My recent piece “NPR’s Bias against Israel” demonstrating how National Public Radio repeatedly promoted Arab propaganda line by distorting facts or ignoring them, and drew many responses. Most felt that a warning about NPR’s success in defaming Israel, especially among inexperienced, “idealistic” university students, was long overdue.
But even more instructive, perhaps, were the few angry responses I received from avid NPR listeners who identify strongly with the station’s message and who are convinced that NPR stance against Israel is justified.
One of these listeners even suggested a comparison between Israel’s oppressive occupation of the Arabs and Nazi “oppression”. And indeed it is easy to see how NPR listeners would jump to such a conclusion. NPR regularly presents Israelis as brutal oppressors, and Israel as a gratuitous and arbitrary occupying power. NPR seldom explains how the conflict really came about as a result of the habitual use of violence by Arab leadership, how 6 million Israelis are still threatened by an Arab world with over 100 million people in 22 militant dictatorships.
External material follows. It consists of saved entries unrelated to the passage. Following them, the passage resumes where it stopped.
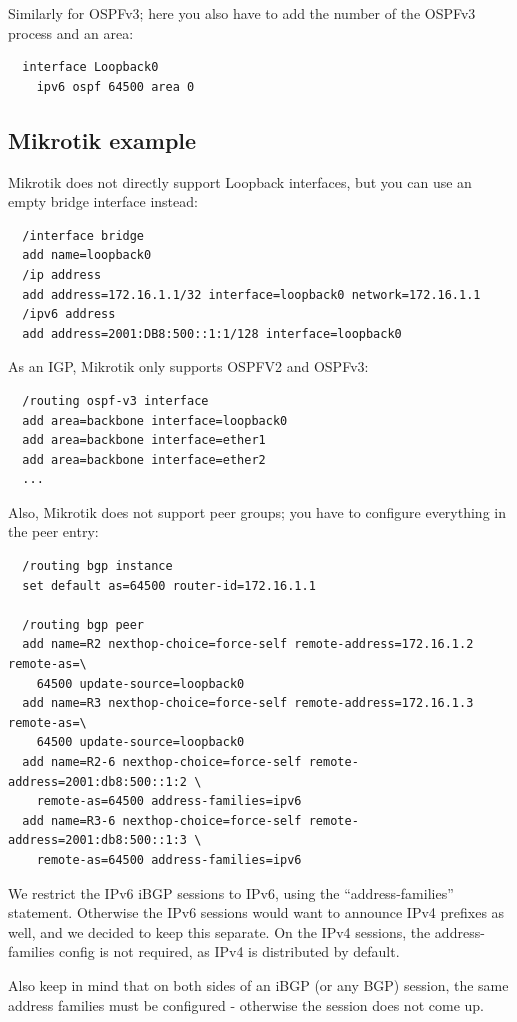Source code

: Similarly for OSPFv3; here you also have to add the number of the OSPFv3 process and an area:
\begin{verbatim}
  interface Loopback0
    ipv6 ospf 64500 area 0
\end{verbatim}

\subsection{Mikrotik example}
Mikrotik does not directly support Loopback interfaces, but you can use an empty bridge interface instead:
\begin{verbatim}
  /interface bridge
  add name=loopback0
  /ip address
  add address=172.16.1.1/32 interface=loopback0 network=172.16.1.1
  /ipv6 address
  add address=2001:DB8:500::1:1/128 interface=loopback0
\end{verbatim}

As an \gls{IGP}, Mikrotik only supports OSPFV2 and OSPFv3:
\begin{verbatim}
  /routing ospf-v3 interface
  add area=backbone interface=loopback0
  add area=backbone interface=ether1
  add area=backbone interface=ether2
  ...
\end{verbatim}

Also, Mikrotik does not support peer groups; you have to configure everything in the peer entry:
\begin{verbatim}
  /routing bgp instance
  set default as=64500 router-id=172.16.1.1

  /routing bgp peer
  add name=R2 nexthop-choice=force-self remote-address=172.16.1.2 remote-as=\
    64500 update-source=loopback0
  add name=R3 nexthop-choice=force-self remote-address=172.16.1.3 remote-as=\
    64500 update-source=loopback0
  add name=R2-6 nexthop-choice=force-self remote-address=2001:db8:500::1:2 \
    remote-as=64500 address-families=ipv6
  add name=R3-6 nexthop-choice=force-self remote-address=2001:db8:500::1:3 \
    remote-as=64500 address-families=ipv6
\end{verbatim}

We restrict the IPv6 iBGP sessions to IPv6, using the ``address-families'' statement. Otherwise the IPv6 sessions would want to announce IPv4 prefixes as well, and we decided to keep this separate. On the IPv4 sessions, the address-families config is not required, as IPv4 is distributed by default.

Also keep in mind that on both sides of an iBGP (or any BGP) session, the same address families must be configured - otherwise the session does not come up.

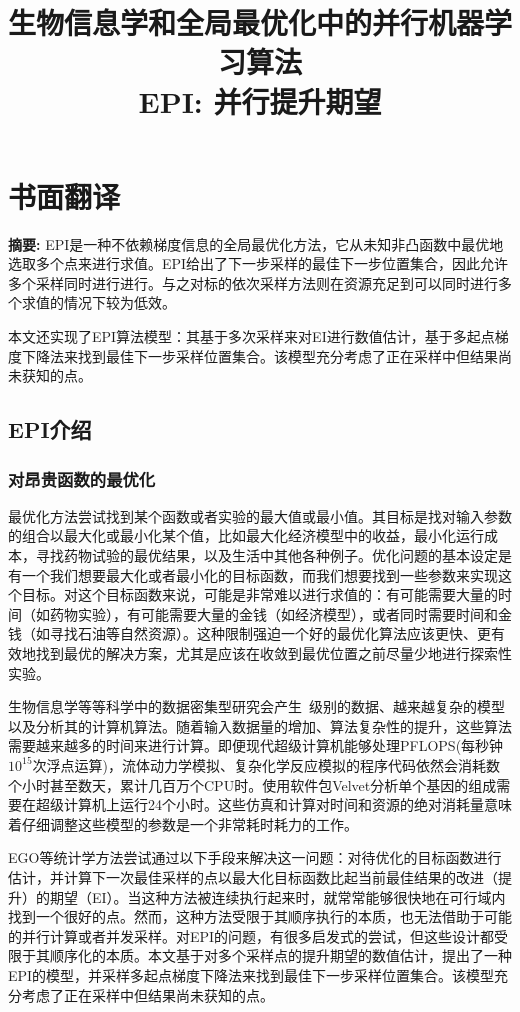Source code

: \documentclass[index]{subfiles}
\begin{document}
\chapter{书面翻译}

\title{生物信息学和全局最优化中的并行机器学习算法 \\ EPI: 并行提升期望}

\textbf{摘要:}
EPI是一种不依赖梯度信息的全局最优化方法，它从未知非凸函数中最优地选取多个点来进行求值。EPI给出了下一步采样的最佳下一步位置集合，因此允许多个采样同时进行进行。与之对标的依次采样方法则在资源充足到可以同时进行多个求值的情况下较为低效。

本文还实现了EPI算法模型：其基于多次采样来对EI进行数值估计，基于多起点梯度下降法来找到最佳下一步采样位置集合。该模型充分考虑了正在采样中但结果尚未获知的点。

\section{EPI介绍} %
\label{cha:EPI Introduction}

\subsection{对昂贵函数的最优化}
最优化方法尝试找到某个函数或者实验的最大值或最小值。其目标是找对输入参数的组合以最大化或最小化某个值，比如最大化经济模型中的收益，最小化运行成本，寻找药物试验的最优结果，以及生活中其他各种例子。优化问题的基本设定是有一个我们想要最大化或者最小化的目标函数，而我们想要找到一些参数来实现这个目标。对这个目标函数来说，可能是非常难以进行求值的：有可能需要大量的时间（如药物实验），有可能需要大量的金钱（如经济模型），或者同时需要时间和金钱（如寻找石油等自然资源）。这种限制强迫一个好的最优化算法应该更快、更有效地找到最优的解决方案，尤其是应该在收敛到最优位置之前尽量少地进行探索性实验。

生物信息学等等科学中的数据密集型研究会产生\si{\peta\byte}级别的数据、越来越复杂的模型以及分析其的计算机算法。随着输入数据量的增加、算法复杂性的提升，这些算法需要越来越多的时间来进行计算。即便现代超级计算机能够处理\si{\peta FLOPS}(每秒钟$10^{15}$次浮点运算)，流体动力学模拟\cite{Compo2011}、复杂化学反应模拟\cite{Valiev2010}的程序代码依然会消耗数个小时甚至数天，累计几百万个CPU时。使用软件包Velvet\cite{Zerbino2008}分析单个基因的组成需要在超级计算机上运行24个小时。这些仿真和计算对时间和资源的绝对消耗量意味着仔细调整这些模型的参数是一个非常耗时耗力的工作。

EGO\cite{Jones1998}等统计学方法尝试通过以下手段来解决这一问题：对待优化的目标函数进行估计，并计算下一次最佳采样的点以最大化目标函数比起当前最佳结果的改进（提升）的期望（EI）。当这种方法被连续执行起来时，就常常能够很快地在可行域内找到一个很好的点。然而，这种方法受限于其顺序执行的本质，也无法借助于可能的并行计算或者并发采样。对EPI的问题，有很多启发式的尝试\cite{Ginsbourger2008}，但这些设计都受限于其顺序化的本质。本文基于对多个采样点的提升期望的数值估计，提出了一种EPI的模型，并采样多起点梯度下降法来找到最佳下一步采样位置集合。该模型充分考虑了正在采样中但结果尚未获知的点。
\end{document}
But let’s look at a sample letter and see what anti-Israeli frame of mind NPR promotes. The listener, Dr. Phil Brewer writes:
“Let’s see, how many illegal Jewish settlements are there in Gaza and the West Bank? How many more illegal settlements and settlers are there than ten years ago? Five years ago, One year ago? How many homes a month is the Israeli Army demolishing this year?
Are you not ashamed to write about the “constantly repeated falsehood of Arab propagandists and their many media advocates that Israel is guilty of ‘stealing’ ‘Palestinian lands?’ ” The only falsehood I see is your denial of the reality of the situation.
Oh, I get it.
The Palestinians aren’t really human beings. They don’t have the right to anything. They’ve only been living on “your” land for several centuries. Now you’re back, it’s time for them to go.
Funny, another group of people was saying about the same thing about 60 years ago. It’s certainly better to be the oppressor instead of the oppressed. Or is it?
Okay, okay, maybe I misunderstood. Fine. Just tell me this: When someone goes to a farm that a family has owned for countless generations, bulldozes the house, the olive trees, the vineyard, makes the inhabitants leave, then builds a new house, a road, and a security perimeter for another family, just what is that called? In my language it’s called theft. What language do you speak?”
Here is my response to Dr. Brewer:
I am not surprised that as a NPR listener you are probably not aware of certain facts: The Arab Israeli conflict is not about territory or occupation it is about racist jingoistic Arab dictators not wanting any Jews living in what they consider holy Moslem territory.
After receiving Jordan, the Palestinians were offered a second independent state in 1948 and in 1999. Twice their leadership refused to accept a state, preferring to wage a war with the express aim of destroying “the Zionist entity” and throwing its Jewish inhabitants into the sea.
Palestinians waged war against Israel, and employed terrorism, before the 1967 conquest of the West Bank, and after the Oslo agreement freed most of them from Israeli occupation. The Hamas and other Arab radicals say openly that even if Israel withdrew to the 1967 borders they would still continue to attack it until the whole land of Palestine was free of Jews.
You have appointed yourself prosecutor, judge and executioner, but this does not make your statement about the illegality of settlements truthful. I invite you to study the history of the Versailles peace conference where a deal was struck whereby the Arabs received 99% of former Ottoman territories with the understanding that 1% will become a national Jewish home. The Arabs took the 99% and then reneged on the deal.
You make severe accusations about Israelis going to Arab farms, destroying them and taking them over. I hope you can cite one concrete instance where this has happened. And spare me please the lies of Arab propagandists. Just cite facts. Where did it happen and when?
The fact is that to this day, 93% of the land mass west of the Jordan is empty and government owned. There is room for many more people there. All Israeli settlements, which occupy less than three percent of “the West Bank”, were constructed on such empty lands. They displaced very few Arabs. Could you tell me what is wrong in Israelis living in disputed areas of the West bank, while more than one million Arabs are living among the Jews in land that belongs to Israel? Only bigots cannot tolerate others among them.
I leave you to deal with your own conscience regarding the not so subtle allusion you made to what happened sixty years ago, trying to draw a really dastardly comparison between one of the most horrendous atrocities in history and the Palestinian predicament, mostly self inflicted.
I invite you to consider the proposition that there is a better way to deal with the true tragedy of the Palestinian people than by supporting dictatorships, the terrorists and criminals that call themselves the Palestinian Authority, people who have inflicted infinitely more harm and suffering on the Palestinians than anyone else ever would or could, though this is apparently not reported by NPR.”
Well, there you are, one listener describing it best, how NPR poisons the American mind.